Output the first line below and each one after it, exactly, up to and including the line holding "per eliminare la". Pictures should not be copied.

---------- Supplied records ----------

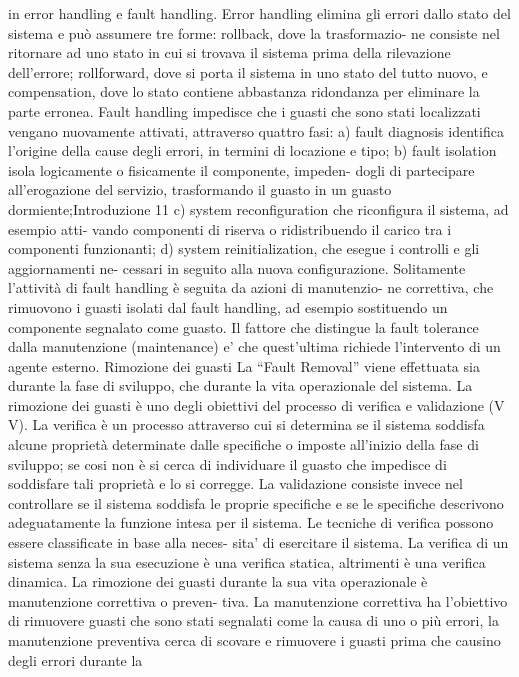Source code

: \documentclass[14pt]{extarticle}
\begin{document}
in error handling e fault handling. Error handling elimina gli errori dallo
stato del sistema e può assumere tre forme: rollback, dove la trasformazio-
ne consiste nel ritornare ad uno stato in cui si trovava il sistema prima della
rilevazione dell’errore; rollforward, dove si porta il sistema in uno stato del
tutto nuovo, e compensation, dove lo stato contiene abbastanza ridondanza
per eliminare la parte erronea. Fault handling impedisce che i guasti che sono
stati localizzati vengano nuovamente attivati, attraverso quattro fasi:
a) fault diagnosis identifica l’origine della cause degli errori, in termini di
locazione e tipo;
b) fault isolation isola logicamente o fisicamente il componente, impeden-
dogli di partecipare all’erogazione del servizio, trasformando il guasto in
un guasto dormiente;Introduzione
11
c) system reconfiguration che riconfigura il sistema, ad esempio atti-
vando componenti di riserva o ridistribuendo il carico tra i componenti
funzionanti;
d) system reinitialization, che esegue i controlli e gli aggiornamenti ne-
cessari in seguito alla nuova configurazione.
Solitamente l’attività di fault handling è seguita da azioni di manutenzio-
ne correttiva, che rimuovono i guasti isolati dal fault handling, ad esempio
sostituendo un componente segnalato come guasto. Il fattore che distingue la
fault tolerance dalla manutenzione (maintenance) e’ che quest’ultima richiede
l’intervento di un agente esterno.
Rimozione dei guasti
La “Fault Removal” viene effettuata sia durante la fase di sviluppo, che durante la vita operazionale del sistema.
La rimozione dei guasti è uno degli obiettivi del processo di verifica e validazione (V V).
La verifica è un processo attraverso cui si determina se il sistema soddisfa alcune proprietà determinate dalle
specifiche o imposte all’inizio della fase di sviluppo; se cosi non è si cerca di
individuare il guasto che impedisce di soddisfare tali proprietà e lo si corregge.
La validazione consiste invece nel controllare se il sistema soddisfa le proprie
specifiche e se le specifiche descrivono adeguatamente la funzione intesa per il
sistema. Le tecniche di verifica possono essere classificate in base alla neces-
sita’ di esercitare il sistema. La verifica di un sistema senza la sua esecuzione
è una verifica statica, altrimenti è una verifica dinamica. La rimozione dei
guasti durante la sua vita operazionale è manutenzione correttiva o preven-
tiva. La manutenzione correttiva ha l’obiettivo di rimuovere guasti che sono
stati segnalati come la causa di uno o più errori, la manutenzione preventiva
cerca di scovare e rimuovere i guasti prima che causino degli errori durante la
\end{document}
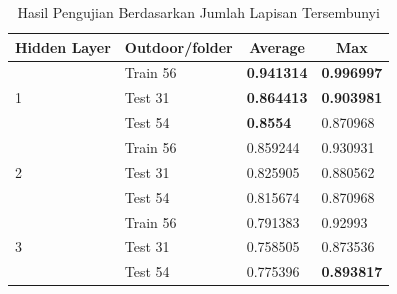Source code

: \begin{table}[H]
\centering
\caption{Hasil Pengujian Berdasarkan Jumlah Lapisan Tersembunyi}
\label{tbl:TestHiddenLayer}
\begin{small}
\begin{tabular}{|l|l|l|l|}
\hline
\multicolumn{1}{|c|}{\textbf{Hidden Layer}} & \multicolumn{1}{c|}{\textbf{Outdoor/folder}} & \multicolumn{1}{c|}{\textbf{Average}} & \multicolumn{1}{c|}{\textbf{Max}} \\ \hline
\multirow{3}{*}{1}                          & Train 56                                     & \textbf{0.941314}                     & \textbf{0.996997}                 \\ \cline{2-4} 
                                            & Test 31                                      & \textbf{0.864413}                     & \textbf{0.903981}                 \\ \cline{2-4} 
                                            & Test 54                                      & \textbf{0.8554}                       & 0.870968                          \\ \hline
\multirow{3}{*}{2}                          & Train 56                                     & 0.859244                              & 0.930931                          \\ \cline{2-4} 
                                            & Test 31                                      & 0.825905                              & 0.880562                          \\ \cline{2-4} 
                                            & Test 54                                      & 0.815674                              & 0.870968                          \\ \hline
\multirow{3}{*}{3}                          & Train 56                                     & 0.791383                              & 0.92993                           \\ \cline{2-4} 
                                            & Test 31                                      & 0.758505                              & 0.873536                          \\ \cline{2-4} 
                                            & Test 54                                      & 0.775396                              & \textbf{0.893817}                 \\ \hline
\end{tabular}
\end{small}
\end{table}

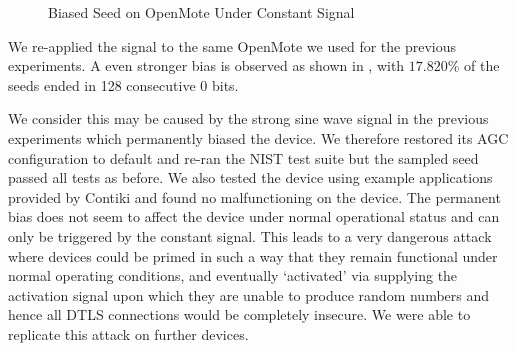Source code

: \begin{figure}[!t]
\centering
{}
\hfil
{}
\caption{Biased Seed on OpenMote Under Constant Signal}
\label{ConstantSignalBiased}
\end{figure}



We re-applied the signal to the same OpenMote we used for the previous experiments. A even stronger bias is observed as shown in , with $17.820\%$ of the seeds ended in 128 consecutive $0$ bits.

We consider this may be caused by the strong sine wave signal in the previous experiments which permanently biased the device. We therefore restored its AGC configuration to default and re-ran the NIST test suite but the sampled seed passed all tests as before. We also tested the device using example applications provided by Contiki and found no malfunctioning on the device. The permanent bias does not seem to affect the device under normal operational status and can only be triggered by the constant signal. This leads to a very dangerous attack where devices could be primed in such a way that they remain functional under normal operating conditions, and eventually `activated' via supplying the activation signal upon which they are unable to produce random numbers and hence all DTLS connections would be completely insecure. We were able to replicate this attack on further devices.

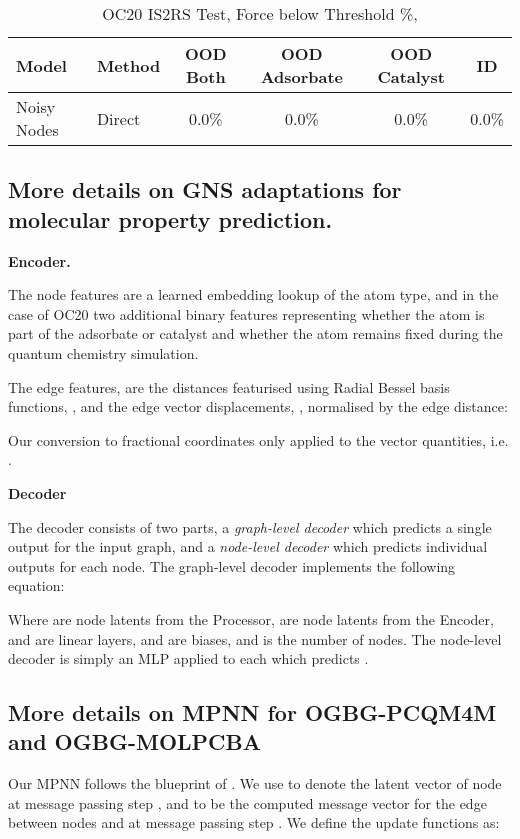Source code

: \documentclass{article} \usepackage{iclr2022_conference,times}
\begin{document}
\begin{table}
\caption{OC20 IS2RS Test, Force below Threshold \%, }
\label{tab:IS2RS_force_2}
\centering
\begin{tabular}{llcccc}
  \toprule
  Model & Method & OOD Both & OOD Adsorbate & OOD Catalyst & ID \\
  \midrule
  Noisy Nodes & Direct & 0.0\% & 0.0\% & 0.0\% & 0.0\% \\
  \bottomrule
\end{tabular}
\end{table}

\subsection{More details on GNS adaptations for molecular property prediction.}

\textbf{Encoder.}

The node features are a learned embedding lookup of the atom type, and in the case of OC20 two additional binary features representing whether the atom is part of the adsorbate or catalyst and whether the atom remains fixed during the quantum chemistry simulation.

The edge features,  are the distances  featurised using  Radial Bessel basis functions, , and the edge vector displacements, , normalised by the edge distance:



Our conversion to fractional coordinates only applied to the vector quantities, i.e. .

\textbf{Decoder}

The decoder consists of two parts, a \textit{graph-level decoder} which predicts a single output for the input graph, and a \textit{node-level decoder} which predicts individual outputs for each node. The graph-level decoder implements the following equation:



Where  are node latents from the Processor,  are node latents from the Encoder,  and  are linear layers,  and  are biases, and  is the number of nodes. The node-level decoder is simply an MLP applied to each  which predicts .


\subsection{More details on MPNN for OGBG-PCQM4M and OGBG-MOLPCBA}

Our MPNN follows the blueprint of \cite{Gilmer2017NeuralMP}.  We use  to denote the latent vector of node  at message passing step , and  to be the computed message vector for the edge between nodes  and  at message passing step .  We define the update functions as:
\end{document}
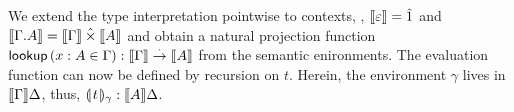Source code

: \documentclass[a4paper,USenglish,cleveref, autoref]{lipics-v2019}
\begin{document}
We extend the type interpretation pointwise to contexts, \ie,
$\den \cempty = \hatone$ and
$\den{\cext \Gamma A} = \den \Gamma \hattimes \den A$
and obtain a natural projection function
$\tlookup\,(x : A \in \Gamma) : \den \Gamma \todot \den A$
from the semantic enironments.
The evaluation function
can now be defined by recursion on $t$.
Herein, the environment $\gamma$ lives in $\den \Gamma \Delta$, thus, $\dent t \gamma : \den A \Delta$.
\end{document}
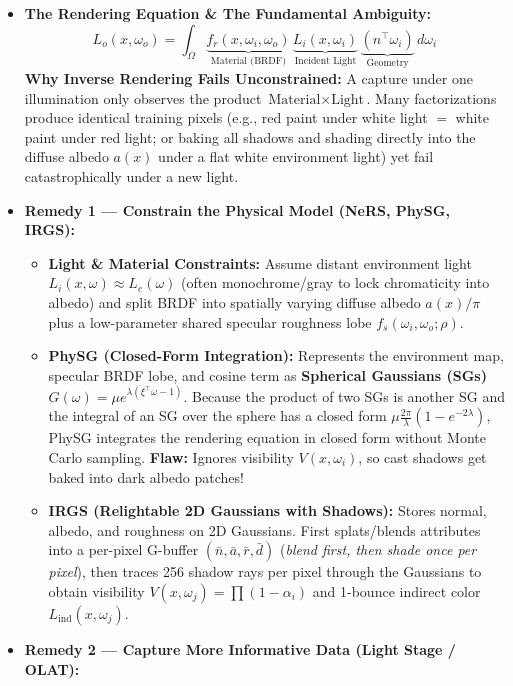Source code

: \documentclass[11pt,a4paper]{article}
\theoremstyle{definition}
\theoremstyle{plain}
\theoremstyle{remark}
\begin{document}
\begin{itemize}
    \item \textbf{The Rendering Equation \& The Fundamental Ambiguity:}
    $$L_o(x, \omega_o) = \int_\Omega \underbrace{f_r(x, \omega_i, \omega_o)}_{\text{Material (BRDF)}} \, \underbrace{L_i(x, \omega_i)}_{\text{Incident Light}} \, \underbrace{(n^\top \omega_i)}_{\text{Geometry}} \, d\omega_i$$
    \textbf{Why Inverse Rendering Fails Unconstrained:} A capture under one illumination only observes the product $\text{Material} \times \text{Light}$. Many factorizations produce identical training pixels (e.g., red paint under white light $=$ white paint under red light; or baking all shadows and shading directly into the diffuse albedo $a(x)$ under a flat white environment light) yet fail catastrophically under a new light.
    \item \textbf{Remedy 1 --- Constrain the Physical Model (NeRS, PhySG, IRGS):}
    \begin{itemize}
        \item \textbf{Light \& Material Constraints:} Assume distant environment light $L_i(x,\omega) \approx L_e(\omega)$ (often monochrome/gray to lock chromaticity into albedo) and split BRDF into spatially varying diffuse albedo $a(x)/\pi$ plus a low-parameter shared specular roughness lobe $f_s(\omega_i, \omega_o; \rho)$.
        \item \textbf{PhySG (Closed-Form Integration):} Represents the environment map, specular BRDF lobe, and cosine term as \textbf{Spherical Gaussians (SGs)} $G(\omega) = \mu e^{\lambda(\xi^\top \omega - 1)}$. Because the product of two SGs is another SG and the integral of an SG over the sphere has a closed form $\mu\frac{2\pi}{\lambda}(1-e^{-2\lambda})$, PhySG integrates the rendering equation in closed form without Monte Carlo sampling. \textbf{Flaw:} Ignores visibility $V(x,\omega_i)$, so cast shadows get baked into dark albedo patches!
        \item \textbf{IRGS (Relightable 2D Gaussians with Shadows):} Stores normal, albedo, and roughness on 2D Gaussians. First splats/blends attributes into a per-pixel G-buffer $(\bar{n}, \bar{a}, \bar{r}, \bar{d})$ (\emph{blend first, then shade once per pixel}), then traces 256 shadow rays per pixel through the Gaussians to obtain visibility $V(x,\omega_j) = \prod(1-\alpha_i)$ and 1-bounce indirect color $L_{\text{ind}}(x,\omega_j)$.
    \end{itemize}
    \item \textbf{Remedy 2 --- Capture More Informative Data (Light Stage / OLAT):}

\end{itemize}
\end{document}
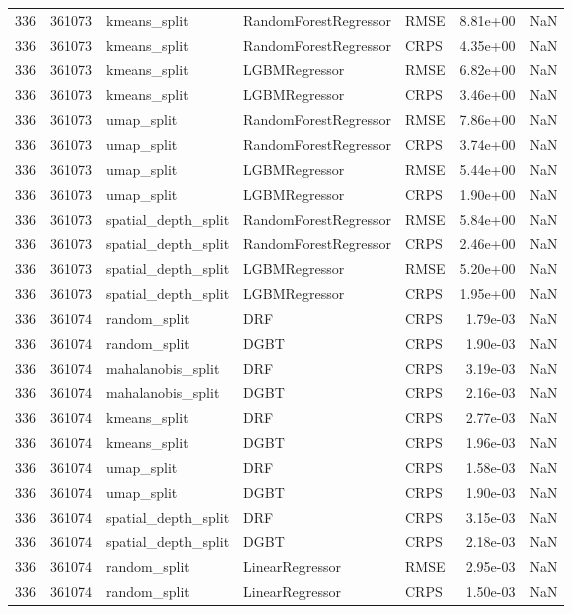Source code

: \begin{tabular}{rrlllrr}
336 & 361073 & kmeans\_split & RandomForestRegressor & RMSE & 8.81e+00 & NaN \\
336 & 361073 & kmeans\_split & RandomForestRegressor & CRPS & 4.35e+00 & NaN \\
336 & 361073 & kmeans\_split & LGBMRegressor & RMSE & 6.82e+00 & NaN \\
336 & 361073 & kmeans\_split & LGBMRegressor & CRPS & 3.46e+00 & NaN \\
336 & 361073 & umap\_split & RandomForestRegressor & RMSE & 7.86e+00 & NaN \\
336 & 361073 & umap\_split & RandomForestRegressor & CRPS & 3.74e+00 & NaN \\
336 & 361073 & umap\_split & LGBMRegressor & RMSE & 5.44e+00 & NaN \\
336 & 361073 & umap\_split & LGBMRegressor & CRPS & 1.90e+00 & NaN \\
336 & 361073 & spatial\_depth\_split & RandomForestRegressor & RMSE & 5.84e+00 & NaN \\
336 & 361073 & spatial\_depth\_split & RandomForestRegressor & CRPS & 2.46e+00 & NaN \\
336 & 361073 & spatial\_depth\_split & LGBMRegressor & RMSE & 5.20e+00 & NaN \\
336 & 361073 & spatial\_depth\_split & LGBMRegressor & CRPS & 1.95e+00 & NaN \\
336 & 361074 & random\_split & DRF & CRPS & 1.79e-03 & NaN \\
336 & 361074 & random\_split & DGBT & CRPS & 1.90e-03 & NaN \\
336 & 361074 & mahalanobis\_split & DRF & CRPS & 3.19e-03 & NaN \\
336 & 361074 & mahalanobis\_split & DGBT & CRPS & 2.16e-03 & NaN \\
336 & 361074 & kmeans\_split & DRF & CRPS & 2.77e-03 & NaN \\
336 & 361074 & kmeans\_split & DGBT & CRPS & 1.96e-03 & NaN \\
336 & 361074 & umap\_split & DRF & CRPS & 1.58e-03 & NaN \\
336 & 361074 & umap\_split & DGBT & CRPS & 1.90e-03 & NaN \\
336 & 361074 & spatial\_depth\_split & DRF & CRPS & 3.15e-03 & NaN \\
336 & 361074 & spatial\_depth\_split & DGBT & CRPS & 2.18e-03 & NaN \\
336 & 361074 & random\_split & LinearRegressor & RMSE & 2.95e-03 & NaN \\
336 & 361074 & random\_split & LinearRegressor & CRPS & 1.50e-03 & NaN \\

\end{tabular}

----------

**Response to this exercise**
Source code

: \documentclass[14pt]{extarticle}
\begin{document}
in error handling e fault handling. Error handling elimina gli errori dallo
stato del sistema e può assumere tre forme: rollback, dove la trasformazio-
ne consiste nel ritornare ad uno stato in cui si trovava il sistema prima della
rilevazione dell’errore; rollforward, dove si porta il sistema in uno stato del
tutto nuovo, e compensation, dove lo stato contiene abbastanza ridondanza
per eliminare la parte erronea. Fault handling impedisce che i guasti che sono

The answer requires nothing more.